Рома Деревянкин подвинулся, но не ушёл, через плечо архангела заглядывая в храм. Ничего интересного и зрелищного пока не происходило. Только Михаил вдруг застыл неподвижно, уставившись прямо в макушку кардинала Ястржембского, побледнел и вытянул руги ладонями вперёд.
Престарелый прелат, в очередной раз благословляющий высокопоставленную паству, вдруг резко выпрямился, позабыв про годами лелеемую сутулость, с матерным криком переломил пастырский посох через колено и с размаху ткнул острым расщепом в объёмистый генеральский живот.

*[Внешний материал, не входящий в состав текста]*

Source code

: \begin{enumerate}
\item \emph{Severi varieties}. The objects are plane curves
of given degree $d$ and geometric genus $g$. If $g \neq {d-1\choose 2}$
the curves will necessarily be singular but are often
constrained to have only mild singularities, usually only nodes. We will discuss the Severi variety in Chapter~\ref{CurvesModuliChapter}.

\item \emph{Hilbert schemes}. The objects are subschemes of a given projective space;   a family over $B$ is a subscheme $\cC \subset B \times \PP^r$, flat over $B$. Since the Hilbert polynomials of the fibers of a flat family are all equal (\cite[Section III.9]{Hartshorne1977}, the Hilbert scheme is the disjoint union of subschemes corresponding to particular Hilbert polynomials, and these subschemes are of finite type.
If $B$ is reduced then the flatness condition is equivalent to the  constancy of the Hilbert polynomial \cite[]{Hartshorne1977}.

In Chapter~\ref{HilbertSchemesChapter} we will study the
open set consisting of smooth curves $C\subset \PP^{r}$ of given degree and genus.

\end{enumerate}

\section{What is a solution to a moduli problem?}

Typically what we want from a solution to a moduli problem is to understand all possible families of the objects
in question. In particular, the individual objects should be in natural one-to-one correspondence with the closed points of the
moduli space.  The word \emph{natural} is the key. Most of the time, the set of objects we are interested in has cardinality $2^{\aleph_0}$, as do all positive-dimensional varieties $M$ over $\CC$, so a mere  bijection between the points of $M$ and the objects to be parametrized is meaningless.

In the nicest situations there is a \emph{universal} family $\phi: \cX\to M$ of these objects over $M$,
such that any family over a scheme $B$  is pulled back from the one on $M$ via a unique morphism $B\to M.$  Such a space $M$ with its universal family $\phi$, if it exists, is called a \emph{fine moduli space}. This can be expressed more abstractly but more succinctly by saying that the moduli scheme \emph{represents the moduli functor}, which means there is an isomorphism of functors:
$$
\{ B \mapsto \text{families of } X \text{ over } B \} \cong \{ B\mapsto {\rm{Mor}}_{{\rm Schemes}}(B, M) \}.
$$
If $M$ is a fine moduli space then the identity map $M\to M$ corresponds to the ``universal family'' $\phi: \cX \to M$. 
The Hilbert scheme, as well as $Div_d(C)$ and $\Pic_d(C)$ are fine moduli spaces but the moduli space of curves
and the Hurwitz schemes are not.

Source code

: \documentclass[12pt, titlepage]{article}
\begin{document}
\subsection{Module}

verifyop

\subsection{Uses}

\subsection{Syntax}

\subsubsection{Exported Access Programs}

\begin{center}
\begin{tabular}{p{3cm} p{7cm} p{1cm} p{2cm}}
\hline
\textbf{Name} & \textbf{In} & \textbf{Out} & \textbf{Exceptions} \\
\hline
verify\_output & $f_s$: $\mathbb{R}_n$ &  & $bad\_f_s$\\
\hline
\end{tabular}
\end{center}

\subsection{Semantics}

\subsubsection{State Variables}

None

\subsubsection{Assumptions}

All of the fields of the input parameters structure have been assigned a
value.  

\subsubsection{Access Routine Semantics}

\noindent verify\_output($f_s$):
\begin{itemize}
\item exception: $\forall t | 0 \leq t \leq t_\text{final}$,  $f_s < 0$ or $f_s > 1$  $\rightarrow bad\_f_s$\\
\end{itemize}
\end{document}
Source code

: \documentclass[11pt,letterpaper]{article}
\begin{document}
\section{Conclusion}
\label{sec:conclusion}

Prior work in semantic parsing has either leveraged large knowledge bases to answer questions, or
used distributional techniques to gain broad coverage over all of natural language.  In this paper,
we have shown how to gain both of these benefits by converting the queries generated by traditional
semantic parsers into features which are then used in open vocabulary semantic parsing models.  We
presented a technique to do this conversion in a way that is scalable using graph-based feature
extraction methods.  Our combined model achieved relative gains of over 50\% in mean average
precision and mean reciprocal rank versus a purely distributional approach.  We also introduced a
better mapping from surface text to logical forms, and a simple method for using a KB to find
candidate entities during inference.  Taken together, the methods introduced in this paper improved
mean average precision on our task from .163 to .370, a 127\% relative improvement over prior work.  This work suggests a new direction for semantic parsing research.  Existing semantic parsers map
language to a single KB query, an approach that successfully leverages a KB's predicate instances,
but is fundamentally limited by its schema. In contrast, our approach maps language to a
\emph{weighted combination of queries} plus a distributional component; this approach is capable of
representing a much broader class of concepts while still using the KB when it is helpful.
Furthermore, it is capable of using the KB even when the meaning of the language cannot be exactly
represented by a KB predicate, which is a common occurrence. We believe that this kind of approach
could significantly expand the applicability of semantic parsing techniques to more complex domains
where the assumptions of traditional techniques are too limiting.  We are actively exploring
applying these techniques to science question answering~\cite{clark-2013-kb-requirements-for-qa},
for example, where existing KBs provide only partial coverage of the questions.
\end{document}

— Пся крев! Смерть польским оккупантам!
Стоящий вторым полковник Криштафович тупо смотрел на высунувшийся из поясницы начальника гарнизона окровавленный обломок. Генерал Взбзднибыховский странно всхлипнул, и стал заваливаться назад. Конно-десантник отшатнулся, откинув голову, и в этот момент точно под подбородок ударила другая половинка посоха.
А кардинал, вооружённый уже двумя палками, испачканными вражеской кровью, наступал на растерявшихся офицеров.
— Поляки, гоу хоум! Руки прочь от вольного Вильно! Попишу гадов!
Среди прихожан потихоньку разгоралась лёгкая паника, пока компенсированная искренним сочувствием к выкрикиваемым лозунгам и интересным зрелищем. Особо впечатлительные дамы начали падать в обморок, стараясь не помять платья и шляпки. И не закрывали полностью глаза, дабы в беспамятстве не пропустить дальнейшее развитие событий.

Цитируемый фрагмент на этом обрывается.